#### What to do:
Return all the entries below exactly, except for the images they hold.

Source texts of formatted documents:
BEGIN

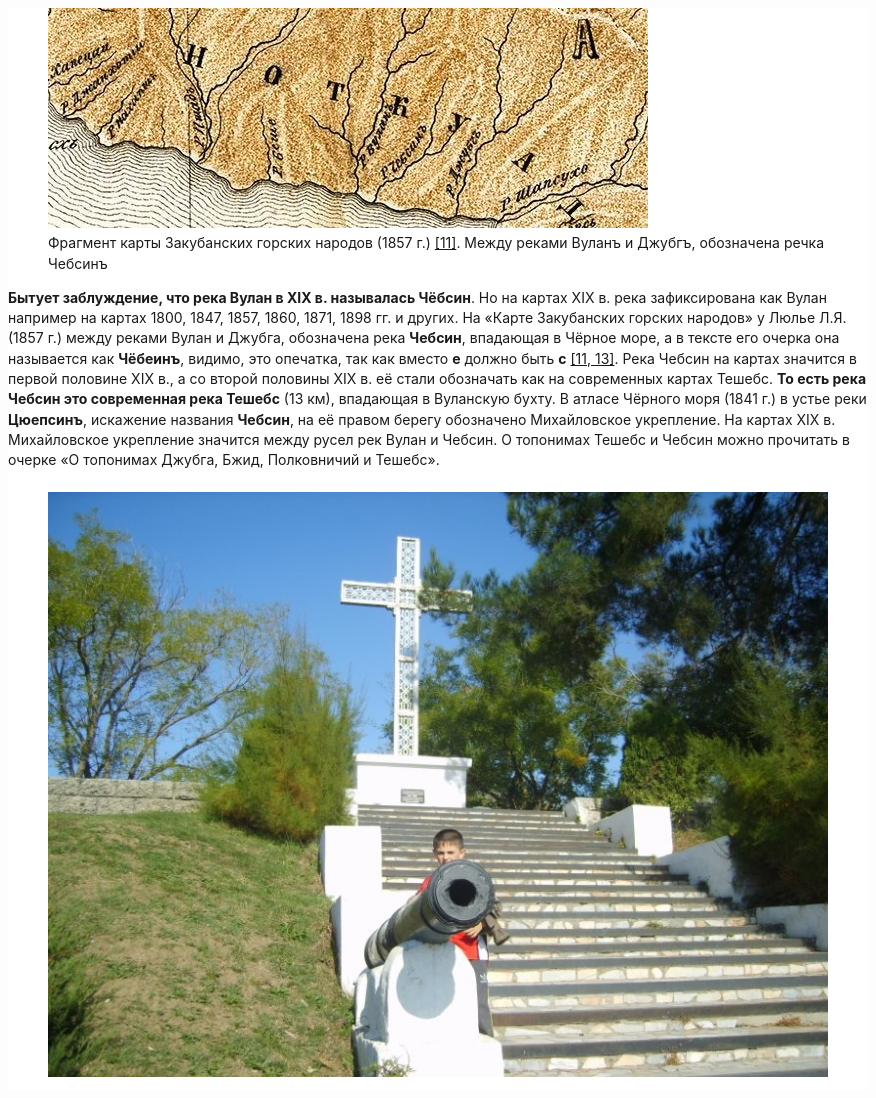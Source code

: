 <figure itemscope itemtype="https://schema.org/ImageObject">
	<meta itemprop="name" content="Фрагмент карты Закубанских горских народов (1857 г.)" />
	<img itemprop="contentUrl" src="/img/toponymy/vulan/Fragment-map-Trans-Kuban-mountain-peoples-1857.jpg" title="Фрагмент карты Закубанских горских народов (1857 г.)" alt="Фрагмент карты Закубанских горских народов (1857 г.)" width="600" height="220"/>
	<figcaption itemprop="description">Фрагмент карты Закубанских горских народов (1857 г.) <a href="#t88-[11]">[11]</a>. Между реками Вуланъ и Джубгъ, обозначена речка Чебсинъ</figcaption>
</figure>

**Бытует заблуждение, что река Вулан в ХIХ в. называлась Чёбсин**. Но на картах ХIХ в. река зафиксирована как Вулан например на картах 1800, 1847, 1857, 1860, 1871, 1898 гг. и других. На «Карте Закубанских горских народов» у Люлье Л.Я. (1857 г.) между реками Вулан и Джубга, обозначена река **Чебсин**, впадающая в Чёрное море, а в тексте его очерка она называется как **Чёбеинъ**, видимо, это опечатка, так как вместо **е** должно быть **с** [[11, 13]](#t88-[11]). Река Чебсин на картах значится в первой половине ХIХ в., а со второй половины ХIХ в. её стали обозначать как на современных картах Тешебс. **То есть река Чебсин это современная река Тешебс** (13 км), впадающая в Вуланскую бухту. В атласе Чёрного моря (1841 г.) в устье реки **Цюепсинъ**, искажение названия **Чебсин**, на её правом берегу обозначено Михайловское укрепление. На картах ХIХ в. Михайловское укрепление значится между русел рек Вулан и Чебсин. О топонимах Тешебс и Чебсин можно прочитать в очерке «О топонимах Джубга, Бжид, Полковничий и Тешебс».

<figure itemscope itemtype="https://schema.org/ImageObject">
	<meta itemprop="name" content="Крест-памятник Архипу Осипову" />
	<a href="/img/toponymy/vulan/Cross-monument-Arkhip-Osipov-b.jpg" title="Крест-памятник Архипу Осипову"><img  itemprop="contentUrl" src="/img/toponymy/vulan/Cross-monument-Arkhip-Osipov.jpg" alt="Крест-памятник Архипу Осипову" width="800" height="600"/></a>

END

#### Finished exercise:
Source code

: <figure itemscope itemtype="https://schema.org/ImageObject">
	<meta itemprop="name" content="Фрагмент карты Закубанских горских народов (1857 г.)" />
	<img itemprop="contentUrl" src="/img/toponymy/vulan/Fragment-map-Trans-Kuban-mountain-peoples-1857.jpg" title="Фрагмент карты Закубанских горских народов (1857 г.)" alt="Фрагмент карты Закубанских горских народов (1857 г.)" width="600" height="220"/>
	<figcaption itemprop="description">Фрагмент карты Закубанских горских народов (1857 г.) <a href="#t88-[11]">[11]</a>. Между реками Вуланъ и Джубгъ, обозначена речка Чебсинъ</figcaption>
</figure>

**Бытует заблуждение, что река Вулан в ХIХ в. называлась Чёбсин**. Но на картах ХIХ в. река зафиксирована как Вулан например на картах 1800, 1847, 1857, 1860, 1871, 1898 гг. и других. На «Карте Закубанских горских народов» у Люлье Л.Я. (1857 г.) между реками Вулан и Джубга, обозначена река **Чебсин**, впадающая в Чёрное море, а в тексте его очерка она называется как **Чёбеинъ**, видимо, это опечатка, так как вместо **е** должно быть **с** [[11, 13]](#t88-[11]). Река Чебсин на картах значится в первой половине ХIХ в., а со второй половины ХIХ в. её стали обозначать как на современных картах Тешебс. **То есть река Чебсин это современная река Тешебс** (13 км), впадающая в Вуланскую бухту. В атласе Чёрного моря (1841 г.) в устье реки **Цюепсинъ**, искажение названия **Чебсин**, на её правом берегу обозначено Михайловское укрепление. На картах ХIХ в. Михайловское укрепление значится между русел рек Вулан и Чебсин. О топонимах Тешебс и Чебсин можно прочитать в очерке «О топонимах Джубга, Бжид, Полковничий и Тешебс».

<figure itemscope itemtype="https://schema.org/ImageObject">
	<meta itemprop="name" content="Крест-памятник Архипу Осипову" />
	<a href="/img/toponymy/vulan/Cross-monument-Arkhip-Osipov-b.jpg" title="Крест-памятник Архипу Осипову"><img  itemprop="contentUrl" src="/img/toponymy/vulan/Cross-monument-Arkhip-Osipov.jpg" alt="Крест-памятник Архипу Осипову" width="800" height="600"/></a>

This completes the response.